→ Try it
Please take the lines from the one holding "- [T0001_見積書作成" through the one holding "- [ツールとしての長所](#%E3%8" in the data below and copy them exactly.

→ Rendered images with source text
━━━━━━━━━━

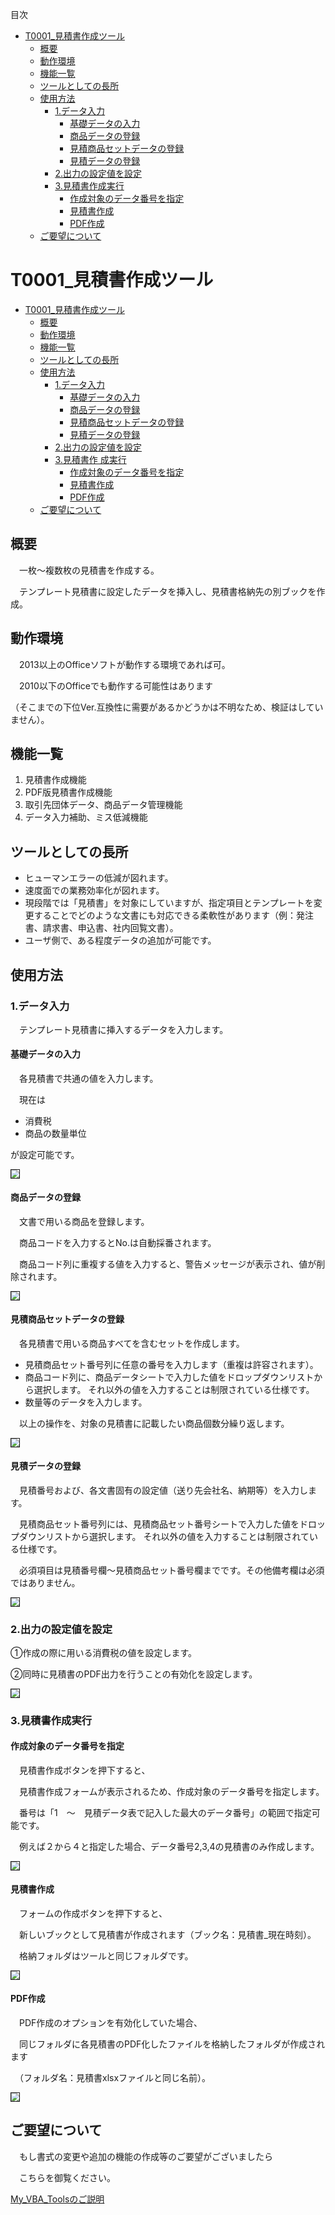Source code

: <!-- START doctoc generated TOC please keep comment here to allow auto update -->
<!-- DON'T EDIT THIS SECTION, INSTEAD RE-RUN doctoc TO UPDATE -->
目次

- [T0001_見積書作成ツール](#t0001_%E8%A6%8B%E7%A9%8D%E6%9B%B8%E4%BD%9C%E6%88%90%E3%83%84%E3%83%BC%E3%83%AB)
  - [概要](#%E6%A6%82%E8%A6%81)
  - [動作環境](#%E5%8B%95%E4%BD%9C%E7%92%B0%E5%A2%83)
  - [機能一覧](#%E6%A9%9F%E8%83%BD%E4%B8%80%E8%A6%A7)
  - [ツールとしての長所](#%E3%83%84%E3%83%BC%E3%83%AB%E3%81%A8%E3%81%97%E3%81%A6%E3%81%AE%E9%95%B7%E6%89%80)
  - [使用方法](#%E4%BD%BF%E7%94%A8%E6%96%B9%E6%B3%95)
    - [1.データ入力](#1%E3%83%87%E3%83%BC%E3%82%BF%E5%85%A5%E5%8A%9B)
      - [基礎データの入力](#%E5%9F%BA%E7%A4%8E%E3%83%87%E3%83%BC%E3%82%BF%E3%81%AE%E5%85%A5%E5%8A%9B)
      - [商品データの登録](#%E5%95%86%E5%93%81%E3%83%87%E3%83%BC%E3%82%BF%E3%81%AE%E7%99%BB%E9%8C%B2)
      - [見積商品セットデータの登録](#%E8%A6%8B%E7%A9%8D%E5%95%86%E5%93%81%E3%82%BB%E3%83%83%E3%83%88%E3%83%87%E3%83%BC%E3%82%BF%E3%81%AE%E7%99%BB%E9%8C%B2)
      - [見積データの登録](#%E8%A6%8B%E7%A9%8D%E3%83%87%E3%83%BC%E3%82%BF%E3%81%AE%E7%99%BB%E9%8C%B2)
    - [2.出力の設定値を設定](#2%E5%87%BA%E5%8A%9B%E3%81%AE%E8%A8%AD%E5%AE%9A%E5%80%A4%E3%82%92%E8%A8%AD%E5%AE%9A)
    - [3.見積書作成実行](#3%E8%A6%8B%E7%A9%8D%E6%9B%B8%E4%BD%9C%E6%88%90%E5%AE%9F%E8%A1%8C)
      - [作成対象のデータ番号を指定](#%E4%BD%9C%E6%88%90%E5%AF%BE%E8%B1%A1%E3%81%AE%E3%83%87%E3%83%BC%E3%82%BF%E7%95%AA%E5%8F%B7%E3%82%92%E6%8C%87%E5%AE%9A)
      - [見積書作成](#%E8%A6%8B%E7%A9%8D%E6%9B%B8%E4%BD%9C%E6%88%90)
      - [PDF作成](#pdf%E4%BD%9C%E6%88%90)
  - [ご要望について](#%E3%81%94%E8%A6%81%E6%9C%9B%E3%81%AB%E3%81%A4%E3%81%84%E3%81%A6)

<!-- END doctoc generated TOC please keep comment here to allow auto update -->



# T0001_見積書作成ツール



<div class="toc">
  <ul>
    <li><a href="#T0001_見積書作成ツール">T0001_見積書作成ツール</a>
      <ul>
        <li><a href="#概要">概要</a></li>
        <li><a href="#動作環境">動作環境</a></li>
        <li><a href="#機能一覧">機能一覧</a></li>
        <li><a href="#ツールとしての長所">ツールとしての長所</a></li>
        <li><a href="#使用方法">使用方法</a>
          <ul>
            <li><a href="#1.データ入力">1.データ入力</a>
              <ul>
                <li><a href="#基礎データの入力">基礎データの入力</a></li>
                <li><a href="#商品データの登録">商品データの登録</a></li>
                <li><a href="#見積商品セットデータの登録">見積商品セットデータの登録</a></li>
                <li><a href="#見積データの登録">見積データの登録</a></li>
              </ul>
            </li>
            <li><a href="#2.出力の設定値を設定">2.出力の設定値を設定</a></li>
            <li><a href="#3.見積書作 成実行">3.見積書作 成実行</a>
              <ul>
                <li><a href="#作成対象のデータ番号を指定">作成対象のデータ番号を指定</a></li>
                <li><a href="#見積書作成">見積書作成</a></li>
                <li><a href="#PDF作成">PDF作成</a></li>
              </ul>
            </li>
          </ul>
        </li>
        <li><a href="#ご要望について">ご要望について</a></li>
      </ul>
    </li>
  </ul>
</div>



## 概要

　一枚～複数枚の見積書を作成する。

　テンプレート見積書に設定したデータを挿入し、見積書格納先の別ブックを作成。



## 動作環境

　2013以上のOfficeソフトが動作する環境であれば可。

　2010以下のOfficeでも動作する可能性はあります

（そこまでの下位Ver.互換性に需要があるかどうかは不明なため、検証はしていません）。



## 機能一覧

1. 見積書作成機能
2. PDF版見積書作成機能
3. 取引先団体データ、商品データ管理機能
4. データ入力補助、ミス低減機能



## ツールとしての長所

- ヒューマンエラーの低減が図れます。
- 速度面での業務効率化が図れます。
- 現段階では「見積書」を対象にしていますが、指定項目とテンプレートを変更することでどのような文書にも対応できる柔軟性があります（例：発注書、請求書、申込書、社内回覧文書）。
- ユーザ側で、ある程度データの追加が可能です。



## 使用方法

### 1.データ入力

　テンプレート見積書に挿入するデータを入力します。



#### 基礎データの入力

　各見積書で共通の値を入力します。

　現在は

 - 消費税
 - 商品の数量単位

が設定可能です。



<img src="../_ImageForMarkdown/T0001/image_1.png" style="zoom:80%;border: 1px  solid" />



#### 商品データの登録

　文書で用いる商品を登録します。

　商品コードを入力するとNo.は自動採番されます。

　商品コード列に重複する値を入力すると、警告メッセージが表示され、値が削除されます。

<img src="../_ImageForMarkdown/T0001/image_2.png" style="zoom:80%;border: 1px  solid" />



#### 見積商品セットデータの登録

　各見積書で用いる商品すべてを含むセットを作成します。

- 見積商品セット番号列に任意の番号を入力します（重複は許容されます）。
- 商品コード列に、商品データシートで入力した値をドロップダウンリストから選択します。
それ以外の値を入力することは制限されている仕様です。
- 数量等のデータを入力します。

　以上の操作を、対象の見積書に記載したい商品個数分繰り返します。



<img src="../_ImageForMarkdown/T0001/image_3.png" style="zoom:80%;border: 1px  solid" />



#### 見積データの登録

　見積番号および、各文書固有の設定値（送り先会社名、納期等）を入力します。

　見積商品セット番号列には、見積商品セット番号シートで入力した値をドロップダウンリストから選択します。
それ以外の値を入力することは制限されている仕様です。

　必須項目は見積番号欄～見積商品セット番号欄までです。その他備考欄は必須ではありません。



<img src="../_ImageForMarkdown/T0001/image_4.png" style="zoom:80%;border: 1px  solid" />



### 2.出力の設定値を設定

①作成の際に用いる消費税の値を設定します。

②同時に見積書のPDF出力を行うことの有効化を設定します。



<img src="../_ImageForMarkdown/T0001/image_5.png" style="zoom:80%;border: 1px  solid" />



### 3.見積書作成実行



#### 作成対象のデータ番号を指定

　見積書作成ボタンを押下すると、

　見積書作成フォームが表示されるため、作成対象のデータ番号を指定します。



　番号は「1　～　見積データ表で記入した最大のデータ番号」の範囲で指定可能です。

　例えば２から４と指定した場合、データ番号2,3,4の見積書のみ作成します。



<img src="../_ImageForMarkdown/T0001/image_6.png" style="zoom:80%;border: 1px  solid" />





#### 見積書作成

　フォームの作成ボタンを押下すると、

　新しいブックとして見積書が作成されます（ブック名：見積書_現在時刻）。

　格納フォルダはツールと同じフォルダです。



<img src="../_ImageForMarkdown/T0001/image_7.png" style="zoom:80%;border: 1px  solid" />



#### PDF作成

　PDF作成のオプションを有効化していた場合、

　同じフォルダに各見積書のPDF化したファイルを格納したフォルダが作成されます

　（フォルダ名：見積書xlsxファイルと同じ名前）。



<img src="../_ImageForMarkdown/T0001/image_8.png" style="zoom:80%;border: 1px  solid" />



## ご要望について

　もし書式の変更や追加の機能の作成等のご要望がございましたら

　こちらを御覧ください。



[My_VBA_Toolsのご説明](https://github.com/dede-20191130/My_VBA_Tools#%E4%BB%95%E4%BA%8B%E3%81%AE%E3%81%94%E4%BE%9D%E9%A0%BC)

━━━━━━━━━━

→ Exercise response
- [T0001_見積書作成ツール](#t0001_%E8%A6%8B%E7%A9%8D%E6%9B%B8%E4%BD%9C%E6%88%90%E3%83%84%E3%83%BC%E3%83%AB)
  - [概要](#%E6%A6%82%E8%A6%81)
  - [動作環境](#%E5%8B%95%E4%BD%9C%E7%92%B0%E5%A2%83)
  - [機能一覧](#%E6%A9%9F%E8%83%BD%E4%B8%80%E8%A6%A7)
  - [ツールとしての長所](#%E3%83%84%E3%83%BC%E3%83%AB%E3%81%A8%E3%81%97%E3%81%A6%E3%81%AE%E9%95%B7%E6%89%80)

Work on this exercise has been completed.